(Beginning of SUPPLIED DATA)
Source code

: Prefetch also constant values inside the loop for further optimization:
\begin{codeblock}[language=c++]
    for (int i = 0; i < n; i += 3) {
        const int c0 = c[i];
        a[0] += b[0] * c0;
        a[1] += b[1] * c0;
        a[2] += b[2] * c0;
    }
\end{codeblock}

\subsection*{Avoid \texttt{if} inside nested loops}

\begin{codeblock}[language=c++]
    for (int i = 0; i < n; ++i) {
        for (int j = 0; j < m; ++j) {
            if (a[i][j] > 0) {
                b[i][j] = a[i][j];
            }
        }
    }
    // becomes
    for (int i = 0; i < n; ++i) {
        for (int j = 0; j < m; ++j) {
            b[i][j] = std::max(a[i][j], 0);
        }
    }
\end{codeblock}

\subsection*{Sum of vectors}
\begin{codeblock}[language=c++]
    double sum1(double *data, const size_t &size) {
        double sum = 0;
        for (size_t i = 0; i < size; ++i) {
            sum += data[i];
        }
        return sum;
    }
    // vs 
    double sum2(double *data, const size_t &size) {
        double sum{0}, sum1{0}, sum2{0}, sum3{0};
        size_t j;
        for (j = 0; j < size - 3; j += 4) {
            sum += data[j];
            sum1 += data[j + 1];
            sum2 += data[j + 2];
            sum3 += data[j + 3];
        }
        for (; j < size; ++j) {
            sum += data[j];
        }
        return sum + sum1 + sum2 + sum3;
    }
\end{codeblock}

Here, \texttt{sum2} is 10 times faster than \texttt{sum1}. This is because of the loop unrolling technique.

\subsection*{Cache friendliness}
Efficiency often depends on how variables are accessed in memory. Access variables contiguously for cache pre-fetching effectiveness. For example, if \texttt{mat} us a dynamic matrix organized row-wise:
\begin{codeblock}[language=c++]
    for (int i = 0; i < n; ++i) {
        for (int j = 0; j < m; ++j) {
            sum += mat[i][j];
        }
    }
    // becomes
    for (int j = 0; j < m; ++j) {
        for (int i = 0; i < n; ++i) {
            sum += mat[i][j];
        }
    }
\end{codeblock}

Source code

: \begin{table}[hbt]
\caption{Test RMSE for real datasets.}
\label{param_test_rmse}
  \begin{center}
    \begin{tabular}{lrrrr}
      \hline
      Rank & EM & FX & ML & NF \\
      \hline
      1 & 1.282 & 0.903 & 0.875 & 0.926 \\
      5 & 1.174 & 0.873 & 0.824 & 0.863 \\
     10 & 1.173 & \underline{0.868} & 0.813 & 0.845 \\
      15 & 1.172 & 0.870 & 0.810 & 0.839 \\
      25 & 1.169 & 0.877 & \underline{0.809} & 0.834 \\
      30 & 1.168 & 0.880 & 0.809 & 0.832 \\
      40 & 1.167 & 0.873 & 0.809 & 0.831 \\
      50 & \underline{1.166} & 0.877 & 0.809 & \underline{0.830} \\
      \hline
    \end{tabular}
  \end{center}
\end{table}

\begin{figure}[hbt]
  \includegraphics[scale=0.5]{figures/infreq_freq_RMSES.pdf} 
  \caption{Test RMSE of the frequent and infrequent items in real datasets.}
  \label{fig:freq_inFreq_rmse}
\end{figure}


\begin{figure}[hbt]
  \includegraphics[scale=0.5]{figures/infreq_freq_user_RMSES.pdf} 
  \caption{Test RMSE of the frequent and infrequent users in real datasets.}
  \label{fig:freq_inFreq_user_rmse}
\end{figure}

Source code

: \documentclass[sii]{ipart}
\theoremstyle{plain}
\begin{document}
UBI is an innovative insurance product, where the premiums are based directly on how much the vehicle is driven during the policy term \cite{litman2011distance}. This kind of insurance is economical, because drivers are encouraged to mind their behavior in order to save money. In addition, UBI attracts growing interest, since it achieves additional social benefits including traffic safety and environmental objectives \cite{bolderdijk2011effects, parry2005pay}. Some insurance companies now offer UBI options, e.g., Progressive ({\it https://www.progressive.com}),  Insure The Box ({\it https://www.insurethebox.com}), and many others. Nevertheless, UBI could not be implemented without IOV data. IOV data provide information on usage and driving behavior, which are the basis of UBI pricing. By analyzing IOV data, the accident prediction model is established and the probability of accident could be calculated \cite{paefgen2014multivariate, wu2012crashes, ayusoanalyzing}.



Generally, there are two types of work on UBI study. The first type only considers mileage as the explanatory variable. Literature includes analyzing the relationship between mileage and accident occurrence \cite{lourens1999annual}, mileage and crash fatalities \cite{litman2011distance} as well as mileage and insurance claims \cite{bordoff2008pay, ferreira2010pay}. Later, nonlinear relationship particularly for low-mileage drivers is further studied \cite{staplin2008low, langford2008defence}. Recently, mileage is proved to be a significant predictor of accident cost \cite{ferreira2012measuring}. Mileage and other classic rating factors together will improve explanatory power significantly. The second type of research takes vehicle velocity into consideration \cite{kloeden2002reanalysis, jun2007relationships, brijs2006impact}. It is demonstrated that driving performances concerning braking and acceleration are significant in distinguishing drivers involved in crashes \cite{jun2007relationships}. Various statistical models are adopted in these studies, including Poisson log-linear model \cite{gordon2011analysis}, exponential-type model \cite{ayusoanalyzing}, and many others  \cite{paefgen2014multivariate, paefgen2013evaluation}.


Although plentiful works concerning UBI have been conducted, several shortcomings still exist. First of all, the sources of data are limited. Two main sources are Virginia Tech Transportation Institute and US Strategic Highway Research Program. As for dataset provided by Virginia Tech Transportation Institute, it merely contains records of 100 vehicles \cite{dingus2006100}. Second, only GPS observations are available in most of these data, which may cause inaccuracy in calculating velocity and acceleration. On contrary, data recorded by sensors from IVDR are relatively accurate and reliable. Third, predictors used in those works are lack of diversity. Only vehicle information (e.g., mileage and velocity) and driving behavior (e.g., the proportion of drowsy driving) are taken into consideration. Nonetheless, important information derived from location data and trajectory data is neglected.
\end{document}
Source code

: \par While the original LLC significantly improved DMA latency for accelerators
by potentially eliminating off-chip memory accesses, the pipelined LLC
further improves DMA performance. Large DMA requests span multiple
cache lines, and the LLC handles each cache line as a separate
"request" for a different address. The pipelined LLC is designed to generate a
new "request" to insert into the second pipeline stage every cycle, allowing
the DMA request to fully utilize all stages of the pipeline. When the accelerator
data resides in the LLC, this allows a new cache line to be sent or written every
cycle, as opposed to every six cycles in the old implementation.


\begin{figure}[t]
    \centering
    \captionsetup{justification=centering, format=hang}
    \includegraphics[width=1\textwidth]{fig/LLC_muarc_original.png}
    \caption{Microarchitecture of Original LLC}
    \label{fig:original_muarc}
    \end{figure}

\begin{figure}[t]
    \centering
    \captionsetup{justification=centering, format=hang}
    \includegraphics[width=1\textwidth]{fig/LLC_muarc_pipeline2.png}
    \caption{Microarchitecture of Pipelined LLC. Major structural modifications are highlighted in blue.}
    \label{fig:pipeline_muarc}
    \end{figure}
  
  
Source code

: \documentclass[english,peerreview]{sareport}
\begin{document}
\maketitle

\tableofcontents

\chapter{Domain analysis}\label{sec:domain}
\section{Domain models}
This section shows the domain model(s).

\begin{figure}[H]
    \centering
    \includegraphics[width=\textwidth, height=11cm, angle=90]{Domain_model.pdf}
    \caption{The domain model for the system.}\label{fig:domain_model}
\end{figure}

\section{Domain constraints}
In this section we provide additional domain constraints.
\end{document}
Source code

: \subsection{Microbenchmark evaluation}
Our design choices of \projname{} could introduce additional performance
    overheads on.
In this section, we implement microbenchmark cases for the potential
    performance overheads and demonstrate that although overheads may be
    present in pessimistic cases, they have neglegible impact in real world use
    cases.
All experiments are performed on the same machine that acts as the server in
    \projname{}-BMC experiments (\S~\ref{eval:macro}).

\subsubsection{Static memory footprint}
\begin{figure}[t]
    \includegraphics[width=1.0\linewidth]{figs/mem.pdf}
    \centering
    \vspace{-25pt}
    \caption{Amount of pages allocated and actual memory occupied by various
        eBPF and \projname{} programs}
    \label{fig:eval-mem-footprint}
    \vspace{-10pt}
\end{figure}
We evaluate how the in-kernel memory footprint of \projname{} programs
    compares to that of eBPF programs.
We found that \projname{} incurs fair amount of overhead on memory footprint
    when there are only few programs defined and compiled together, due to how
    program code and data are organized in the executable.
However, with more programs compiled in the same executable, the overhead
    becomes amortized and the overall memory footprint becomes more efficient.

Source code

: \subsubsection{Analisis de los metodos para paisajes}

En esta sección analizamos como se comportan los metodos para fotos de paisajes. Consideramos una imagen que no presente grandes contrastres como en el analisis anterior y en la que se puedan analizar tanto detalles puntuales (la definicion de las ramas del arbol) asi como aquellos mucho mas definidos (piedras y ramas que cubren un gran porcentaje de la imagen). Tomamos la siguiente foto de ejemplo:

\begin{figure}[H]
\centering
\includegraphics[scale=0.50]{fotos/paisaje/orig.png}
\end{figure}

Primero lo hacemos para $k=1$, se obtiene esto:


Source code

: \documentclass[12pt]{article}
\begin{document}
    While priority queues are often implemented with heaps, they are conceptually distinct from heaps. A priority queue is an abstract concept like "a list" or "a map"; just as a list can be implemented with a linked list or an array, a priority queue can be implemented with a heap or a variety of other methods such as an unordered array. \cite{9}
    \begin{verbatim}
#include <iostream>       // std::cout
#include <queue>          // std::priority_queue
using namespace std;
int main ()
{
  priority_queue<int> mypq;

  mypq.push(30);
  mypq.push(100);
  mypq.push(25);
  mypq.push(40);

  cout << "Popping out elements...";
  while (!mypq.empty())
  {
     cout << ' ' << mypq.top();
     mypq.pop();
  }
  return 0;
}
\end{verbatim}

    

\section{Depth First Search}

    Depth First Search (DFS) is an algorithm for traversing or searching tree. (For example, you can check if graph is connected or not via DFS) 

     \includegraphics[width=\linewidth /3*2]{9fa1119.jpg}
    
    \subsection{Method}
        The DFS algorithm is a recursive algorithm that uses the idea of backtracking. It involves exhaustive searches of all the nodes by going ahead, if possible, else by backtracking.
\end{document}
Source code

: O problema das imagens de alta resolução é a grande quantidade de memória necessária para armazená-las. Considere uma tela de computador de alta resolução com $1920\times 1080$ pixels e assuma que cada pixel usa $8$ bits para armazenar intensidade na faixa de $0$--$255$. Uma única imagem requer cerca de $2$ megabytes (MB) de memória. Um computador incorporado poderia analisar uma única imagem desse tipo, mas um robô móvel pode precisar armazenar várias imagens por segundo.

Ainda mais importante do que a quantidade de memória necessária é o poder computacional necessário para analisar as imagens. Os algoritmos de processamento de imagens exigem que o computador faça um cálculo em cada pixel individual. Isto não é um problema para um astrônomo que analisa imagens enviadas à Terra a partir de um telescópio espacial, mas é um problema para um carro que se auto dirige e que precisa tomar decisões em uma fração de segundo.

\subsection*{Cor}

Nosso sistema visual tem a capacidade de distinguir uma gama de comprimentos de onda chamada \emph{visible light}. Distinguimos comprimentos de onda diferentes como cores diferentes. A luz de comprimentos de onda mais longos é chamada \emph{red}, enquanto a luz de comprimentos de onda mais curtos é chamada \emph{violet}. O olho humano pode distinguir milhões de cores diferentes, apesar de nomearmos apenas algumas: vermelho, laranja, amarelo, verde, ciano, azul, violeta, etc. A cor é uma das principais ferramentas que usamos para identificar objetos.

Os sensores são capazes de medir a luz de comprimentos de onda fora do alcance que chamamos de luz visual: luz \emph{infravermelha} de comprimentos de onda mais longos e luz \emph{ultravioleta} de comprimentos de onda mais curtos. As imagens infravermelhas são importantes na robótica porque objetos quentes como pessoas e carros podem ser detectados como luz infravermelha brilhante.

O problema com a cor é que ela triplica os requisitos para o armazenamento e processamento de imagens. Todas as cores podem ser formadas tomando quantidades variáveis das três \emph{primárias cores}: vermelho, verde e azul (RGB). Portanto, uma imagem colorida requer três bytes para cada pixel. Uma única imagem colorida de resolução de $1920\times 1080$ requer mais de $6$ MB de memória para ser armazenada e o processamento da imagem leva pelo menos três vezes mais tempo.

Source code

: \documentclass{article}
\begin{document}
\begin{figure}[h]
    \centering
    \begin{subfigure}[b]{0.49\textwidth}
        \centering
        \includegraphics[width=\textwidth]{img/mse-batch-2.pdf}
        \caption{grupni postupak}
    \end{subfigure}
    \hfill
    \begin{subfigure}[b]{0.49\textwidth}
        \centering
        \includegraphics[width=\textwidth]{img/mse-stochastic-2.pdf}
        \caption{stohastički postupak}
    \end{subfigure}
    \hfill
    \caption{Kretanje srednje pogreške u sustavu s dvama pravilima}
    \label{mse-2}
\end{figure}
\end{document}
(End of SUPPLIED DATA)
Write out every line in the data that holds the string "more".

▸ SOLUTION TO THIS TASK:
However, with more programs compiled in the same executable, the overhead
    becomes amortized and the overall memory footprint becomes more efficient.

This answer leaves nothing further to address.